Final resting place
Tuesday
My route to Bible study this morning took me through the village of Chailly en Biere, and I noticed the sign to the cemetery, and the burial place of the artists Millet and Rousseau, so on my way back home, I decided to check it out. As many cemeteries in France it is surrounded by a high wall. The two artists are buried next to each other. This is the gravestone for Millet.
Jean-Francois Millet was born October 4 1814 into a peasant community in the village of Gruchy, in Greville-Hague (Normandy). He studied first under the guidance of two village priests, acquiring a knowledge of Latin and modern authors, before being sent to Cherbourg in 1833 to study with a portrait painter named Paul Dumouchel. He moved to Paris in 1837, where he studied at the Ecole des Beaux-Arts.

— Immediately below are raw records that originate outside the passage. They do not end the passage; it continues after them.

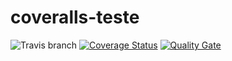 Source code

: # coveralls-teste

![Travis branch](https://img.shields.io/travis/pedroarapua/coveralls-teste.svg)
[![Coverage Status](https://coveralls.io/repos/pedroarapua/coveralls-teste/badge.svg?branch=master)](https://coveralls.io/r/pedroarapua/coveralls-teste?branch=master)
[![Quality Gate](https://sonarcloud.io/api/badges/gate?key=coveralls-teste)](https://sonarcloud.io/dashboard/index/coveralls-teste) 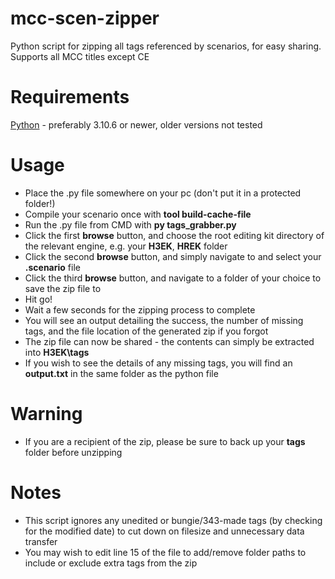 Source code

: # mcc-scen-zipper
Python script for zipping all tags referenced by scenarios, for easy sharing.
Supports all MCC titles except CE

# Requirements
[Python](https://www.python.org/) - preferably 3.10.6 or newer, older versions not tested

# Usage
* Place the .py file somewhere on your pc (don't put it in a protected folder!)
* Compile your scenario once with **tool build-cache-file**
* Run the .py file from CMD with **py tags_grabber.py**
* Click the first **browse** button, and choose the root editing kit directory of the relevant engine, e.g. your **H3EK**, **HREK** folder
* Click the second **browse** button, and simply navigate to and select your **.scenario** file
* Click the third **browse** button, and navigate to a folder of your choice to save the zip file to
* Hit go!
* Wait a few seconds for the zipping process to complete
* You will see an output detailing the success, the number of missing tags, and the file location of the generated zip if you forgot
* The zip file can now be shared - the contents can simply be extracted into **H3EK\tags**
* If you wish to see the details of any missing tags, you will find an **output.txt** in the same folder as the python file

# Warning
* If you are a recipient of the zip, please be sure to back up your **tags** folder before unzipping

# Notes
* This script ignores any unedited or bungie/343-made tags (by checking for the modified date) to cut down on filesize and unnecessary data transfer
* You may wish to edit line 15 of the file to add/remove folder paths to include or exclude extra tags from the zip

After his first painting, a portrait, was accepted at the Salon of 1840, Millet returned to Cherbourg to begin a career as a portrait painter. In 1845 Millet moved to Le Havre with Catherine Lemaire, whom he would marry in a civil ceremony in 1853; they would have nine children, and remain together for the rest of Millet's life. In Le Havre he painted portraits and small genre pieces for several months, before returning to Paris. Becoming increasingly moved by the spectacle of social injustice, Millet turned to peasant subjects and won his first popular success at the Salon of 1848 with 'The Winnower'. It was also about this time, in the mid-1840s in Paris, that Millet befriended Constant Troyon, Narcisse Diaz, Charles Jacque, and Theodore Rousseau, artists who, like Millet, would become associated with the Barbizon school of landscape painters, Barbizon being a neighbouring village to Chailly. He died January 20 1875 in Barbizon.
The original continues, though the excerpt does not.